_REQUIREMENT_
When you write out the listing below, keep each word exactly as it stands and drop the pictures.
---------- INPUT ----------
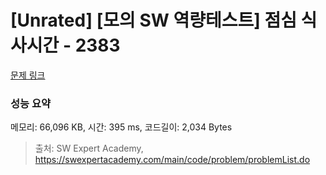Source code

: # [Unrated] [모의 SW 역량테스트] 점심 식사시간 - 2383 

[문제 링크](https://swexpertacademy.com/main/code/problem/problemDetail.do?contestProbId=AV5-BEE6AK0DFAVl) 

### 성능 요약

메모리: 66,096 KB, 시간: 395 ms, 코드길이: 2,034 Bytes



> 출처: SW Expert Academy, https://swexpertacademy.com/main/code/problem/problemList.do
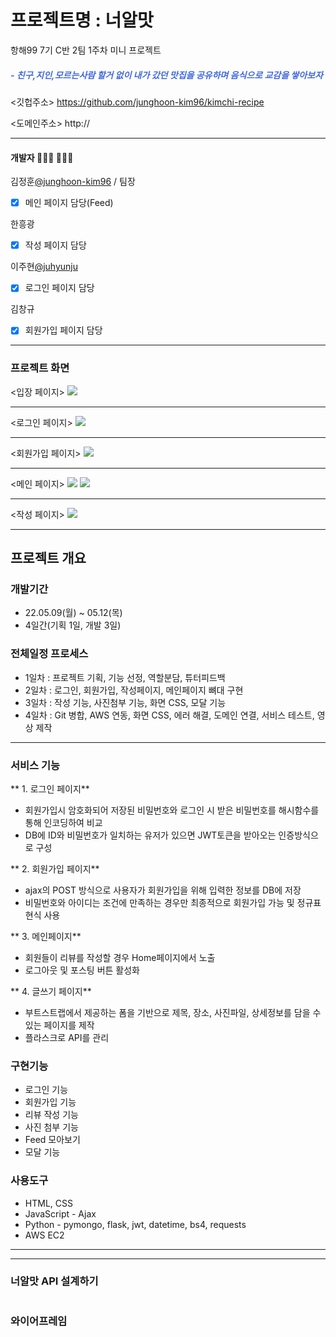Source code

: # 프로젝트명 : 너알맛
항해99 7기 C반 2팀 1주차 미니 프로젝트
>
##### <span style="color:royalblue"> - 친구,지인,모르는사람 할거 없이 내가 갔던 맛집을 공유하며 음식으로 교감을 쌓아보자 </span>

<깃헙주소>
https://github.com/junghoon-kim96/kimchi-recipe

<도메인주소>
http://

---
#### 개발자 🙋🏻‍♂️ 🙋🏻‍♀️
김정훈[@junghoon-kim96](https://github.com/junghoon-kim96) / 팀장
- [x] 메인 페이지 담당(Feed)


한흥광
- [x] 작성 페이지 담당

 
이주현[@juhyunju](https://github.com/juhyunju)
- [x] 로그인 페이지 담당


김창규 
- [x] 회원가입 페이지 담당



---
### 프로젝트 화면
<입장 페이지>
![](https://user-images.githubusercontent.com/105117965/168012721-a7e1d900-7286-4fed-9f00-d8645c2c836d.png)

--- 
<로그인 페이지>
![](https://user-images.githubusercontent.com/105117965/168012930-3c41702b-2525-485a-9ac0-cfd3107e619f.png)

---
<회원가입 페이지>
![](https://user-images.githubusercontent.com/105117965/168013048-7502e1f4-f476-41df-8648-bd543b99b18e.png)

---
<메인 페이지>
![](https://user-images.githubusercontent.com/105117965/168019086-26a9bf87-6f9f-4478-a005-028d1cede6c5.png)
![](https://user-images.githubusercontent.com/105117965/168019210-fa62c667-fc17-4e74-b73f-17be7c2217c6.png)

---
<작성 페이지>
![](https://user-images.githubusercontent.com/105117965/168013150-09632229-d319-494b-9fc5-0a437562217f.png)

---
## 프로젝트 개요 

### 개발기간

- 22.05.09(월) ~ 05.12(목)
- 4일간(기획 1일, 개발 3일)

### 전체일정 프로세스
- 1일차 
: 프로젝트 기획, 기능 선정, 역할분담, 튜터피드백
- 2일차 
: 로그인, 회원가입, 작성페이지, 메인페이지 뼈대 구현 
- 3일차 
: 작성 기능, 사진첨부 기능, 화면 CSS, 모달 기능  
- 4일차 
: Git 병합, AWS 연동, 화면 CSS, 에러 해결, 도메인 연결, 서비스 테스트, 영상 제작 

---
 
### 서비스 기능
** 1. 로그인 페이지**
- 회원가입시 암호화되어 저장된 비밀번호와 로그인 시 받은 비밀번호를 해시함수를 통해 인코딩하여 비교
- DB에 ID와 비밀번호가 일치하는 유저가 있으면 JWT토큰을 받아오는 인증방식으로 구성


** 2. 회원가입 페이지**
- ajax의 POST 방식으로 사용자가 회원가입을 위해 입력한 정보를 DB에 저장
- 비밀번호와 아이디는 조건에 만족하는 경우만 최종적으로 회원가입 가능 및 정규표현식 사용


** 3. 메인페이지**
- 회원들이 리뷰를 작성할 경우 Home페이지에서 노출
- 로그아웃 및 포스팅 버튼 활성화


** 4. 글쓰기 페이지**
- 부트스트랩에서 제공하는 폼을 기반으로 제목, 장소, 사진파일, 상세정보를 담을 수 있는 페이지를 제작
- 플라스크로 API를 관리


### 구현기능

- 로그인 기능
- 회원가입 기능
- 리뷰 작성 기능 
- 사진 첨부 기능
- Feed 모아보기
- 모달 기능


### 사용도구
- HTML, CSS
- JavaScript - Ajax
- Python - pymongo, flask, jwt, datetime, bs4, requests
- AWS EC2


---




---
  
### 너알맛 API 설계하기
![]()

  
### 와이어프레임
----------
_ANSWER FOR THIS EXERCISE_
Source code

: # [Unrated] [모의 SW 역량테스트] 점심 식사시간 - 2383 

[문제 링크](https://swexpertacademy.com/main/code/problem/problemDetail.do?contestProbId=AV5-BEE6AK0DFAVl) 

### 성능 요약

메모리: 66,096 KB, 시간: 395 ms, 코드길이: 2,034 Bytes



> 출처: SW Expert Academy, https://swexpertacademy.com/main/code/problem/problemList.do
Source code

: # 프로젝트명 : 너알맛
항해99 7기 C반 2팀 1주차 미니 프로젝트
>
##### <span style="color:royalblue"> - 친구,지인,모르는사람 할거 없이 내가 갔던 맛집을 공유하며 음식으로 교감을 쌓아보자 </span>

<깃헙주소>
https://github.com/junghoon-kim96/kimchi-recipe

<도메인주소>
http://

---
#### 개발자 🙋🏻‍♂️ 🙋🏻‍♀️
김정훈[@junghoon-kim96](https://github.com/junghoon-kim96) / 팀장
- [x] 메인 페이지 담당(Feed)


한흥광
- [x] 작성 페이지 담당

 
이주현[@juhyunju](https://github.com/juhyunju)
- [x] 로그인 페이지 담당


김창규 
- [x] 회원가입 페이지 담당



---
### 프로젝트 화면
<입장 페이지>
![](https://user-images.githubusercontent.com/105117965/168012721-a7e1d900-7286-4fed-9f00-d8645c2c836d.png)

--- 
<로그인 페이지>
![](https://user-images.githubusercontent.com/105117965/168012930-3c41702b-2525-485a-9ac0-cfd3107e619f.png)

---
<회원가입 페이지>
![](https://user-images.githubusercontent.com/105117965/168013048-7502e1f4-f476-41df-8648-bd543b99b18e.png)

---
<메인 페이지>
![](https://user-images.githubusercontent.com/105117965/168019086-26a9bf87-6f9f-4478-a005-028d1cede6c5.png)
![](https://user-images.githubusercontent.com/105117965/168019210-fa62c667-fc17-4e74-b73f-17be7c2217c6.png)

---
<작성 페이지>
![](https://user-images.githubusercontent.com/105117965/168013150-09632229-d319-494b-9fc5-0a437562217f.png)

---
## 프로젝트 개요 

### 개발기간

- 22.05.09(월) ~ 05.12(목)
- 4일간(기획 1일, 개발 3일)

### 전체일정 프로세스
- 1일차 
: 프로젝트 기획, 기능 선정, 역할분담, 튜터피드백
- 2일차 
: 로그인, 회원가입, 작성페이지, 메인페이지 뼈대 구현 
- 3일차 
: 작성 기능, 사진첨부 기능, 화면 CSS, 모달 기능  
- 4일차 
: Git 병합, AWS 연동, 화면 CSS, 에러 해결, 도메인 연결, 서비스 테스트, 영상 제작 

---
 
### 서비스 기능
** 1. 로그인 페이지**
- 회원가입시 암호화되어 저장된 비밀번호와 로그인 시 받은 비밀번호를 해시함수를 통해 인코딩하여 비교
- DB에 ID와 비밀번호가 일치하는 유저가 있으면 JWT토큰을 받아오는 인증방식으로 구성


** 2. 회원가입 페이지**
- ajax의 POST 방식으로 사용자가 회원가입을 위해 입력한 정보를 DB에 저장
- 비밀번호와 아이디는 조건에 만족하는 경우만 최종적으로 회원가입 가능 및 정규표현식 사용


** 3. 메인페이지**
- 회원들이 리뷰를 작성할 경우 Home페이지에서 노출
- 로그아웃 및 포스팅 버튼 활성화


** 4. 글쓰기 페이지**
- 부트스트랩에서 제공하는 폼을 기반으로 제목, 장소, 사진파일, 상세정보를 담을 수 있는 페이지를 제작
- 플라스크로 API를 관리


### 구현기능

- 로그인 기능
- 회원가입 기능
- 리뷰 작성 기능 
- 사진 첨부 기능
- Feed 모아보기
- 모달 기능


### 사용도구
- HTML, CSS
- JavaScript - Ajax
- Python - pymongo, flask, jwt, datetime, bs4, requests
- AWS EC2


---




---
  
### 너알맛 API 설계하기
![]()

  
### 와이어프레임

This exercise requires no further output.